■ **Instructions to follow**
Word for word, return the lines below from the first through the line that has "1. La page **Règles", dropping the pictures.

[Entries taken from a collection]
......
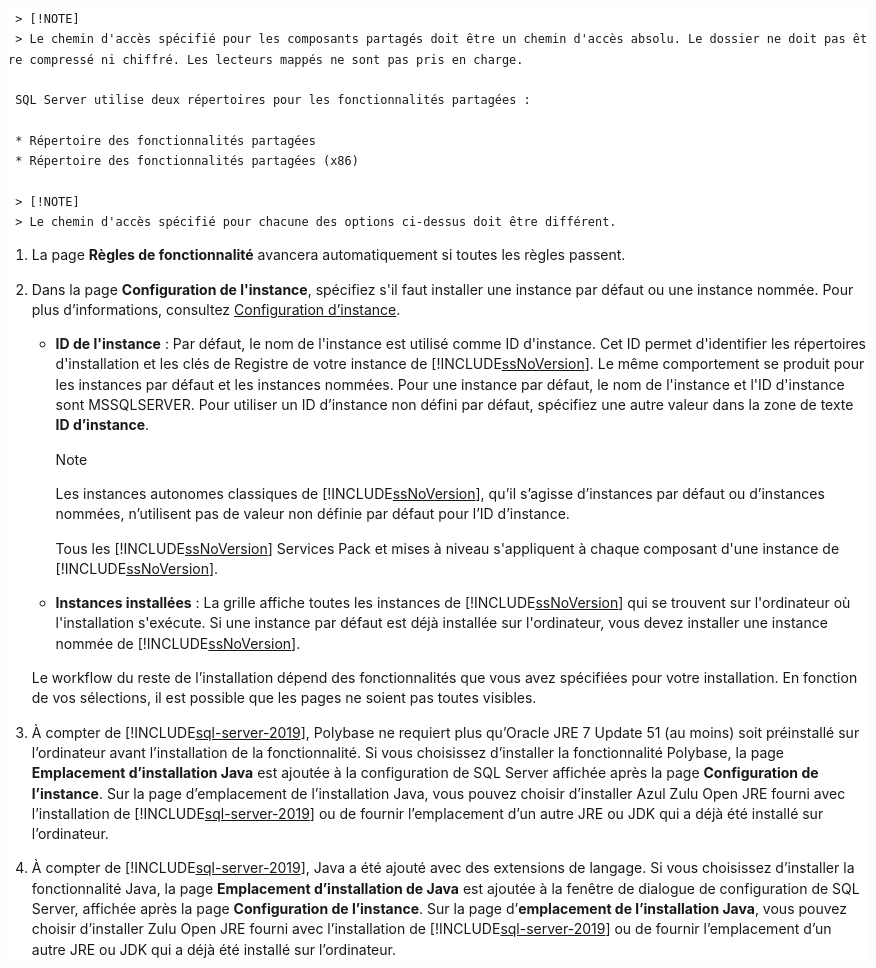      > [!NOTE]
     > Le chemin d'accès spécifié pour les composants partagés doit être un chemin d'accès absolu. Le dossier ne doit pas être compressé ni chiffré. Les lecteurs mappés ne sont pas pris en charge.  
  
     SQL Server utilise deux répertoires pour les fonctionnalités partagées :
  
     * Répertoire des fonctionnalités partagées  
     * Répertoire des fonctionnalités partagées (x86)  
  
     > [!NOTE]
     > Le chemin d'accès spécifié pour chacune des options ci-dessus doit être différent.  
  
1. La page **Règles de fonctionnalité** avancera automatiquement si toutes les règles passent.  
  
1. Dans la page **Configuration de l'instance**, spécifiez s'il faut installer une instance par défaut ou une instance nommée. Pour plus d’informations, consultez [Configuration d’instance](../../sql-server/install/instance-configuration.md#instance-configuration-page).  
  
     * **ID de l'instance** : Par défaut, le nom de l'instance est utilisé comme ID d'instance. Cet ID permet d'identifier les répertoires d'installation et les clés de Registre de votre instance de [!INCLUDE[ssNoVersion](../../includes/ssnoversion-md.md)]. Le même comportement se produit pour les instances par défaut et les instances nommées. Pour une instance par défaut, le nom de l'instance et l'ID d'instance sont MSSQLSERVER. Pour utiliser un ID d’instance non défini par défaut, spécifiez une autre valeur dans la zone de texte **ID d’instance**.  
  
       > [!NOTE]  
       > Les instances autonomes classiques de [!INCLUDE[ssNoVersion](../../includes/ssNoVersion-md.md)], qu’il s’agisse d’instances par défaut ou d’instances nommées, n’utilisent pas de valeur non définie par défaut pour l’ID d’instance.  
  
       Tous les [!INCLUDE[ssNoVersion](../../includes/ssnoversion-md.md)] Services Pack et mises à niveau s'appliquent à chaque composant d'une instance de [!INCLUDE[ssNoVersion](../../includes/ssnoversion-md.md)].  
  
     * **Instances installées** : La grille affiche toutes les instances de [!INCLUDE[ssNoVersion](../../includes/ssnoversion-md.md)] qui se trouvent sur l'ordinateur où l'installation s'exécute. Si une instance par défaut est déjà installée sur l'ordinateur, vous devez installer une instance nommée de [!INCLUDE[ssNoVersion](../../includes/ssNoVersion-md.md)].  
  
     Le workflow du reste de l’installation dépend des fonctionnalités que vous avez spécifiées pour votre installation. En fonction de vos sélections, il est possible que les pages ne soient pas toutes visibles. 

1. À compter de [!INCLUDE[sql-server-2019](../../includes/sssqlv15-md.md)], Polybase ne requiert plus qu’Oracle JRE 7 Update 51 (au moins) soit préinstallé sur l’ordinateur avant l’installation de la fonctionnalité. Si vous choisissez d’installer la fonctionnalité Polybase, la page **Emplacement d’installation Java** est ajoutée à la configuration de SQL Server affichée après la page **Configuration de l’instance**. Sur la page d’emplacement de l’installation Java, vous pouvez choisir d’installer Azul Zulu Open JRE fourni avec l’installation de [!INCLUDE[sql-server-2019](../../includes/sssqlv15-md.md)] ou de fournir l’emplacement d’un autre JRE ou JDK qui a déjà été installé sur l’ordinateur.

1. À compter de [!INCLUDE[sql-server-2019](../../includes/sssqlv15-md.md)], Java a été ajouté avec des extensions de langage. Si vous choisissez d’installer la fonctionnalité Java, la page **Emplacement d’installation de Java** est ajoutée à la fenêtre de dialogue de configuration de SQL Server, affichée après la page **Configuration de l’instance**. Sur la page d’**emplacement de l’installation Java**, vous pouvez choisir d’installer Zulu Open JRE fourni avec l’installation de [!INCLUDE[sql-server-2019](../../includes/sssqlv15-md.md)] ou de fournir l’emplacement d’un autre JRE ou JDK qui a déjà été installé sur l’ordinateur.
......
■ **Response**
      > [!NOTE]
     > Le chemin d'accès spécifié pour les composants partagés doit être un chemin d'accès absolu. Le dossier ne doit pas être compressé ni chiffré. Les lecteurs mappés ne sont pas pris en charge.  
  
     SQL Server utilise deux répertoires pour les fonctionnalités partagées :
  
     * Répertoire des fonctionnalités partagées  
     * Répertoire des fonctionnalités partagées (x86)  
  
     > [!NOTE]
     > Le chemin d'accès spécifié pour chacune des options ci-dessus doit être différent.  
  
1. La page **Règles de fonctionnalité** avancera automatiquement si toutes les règles passent.  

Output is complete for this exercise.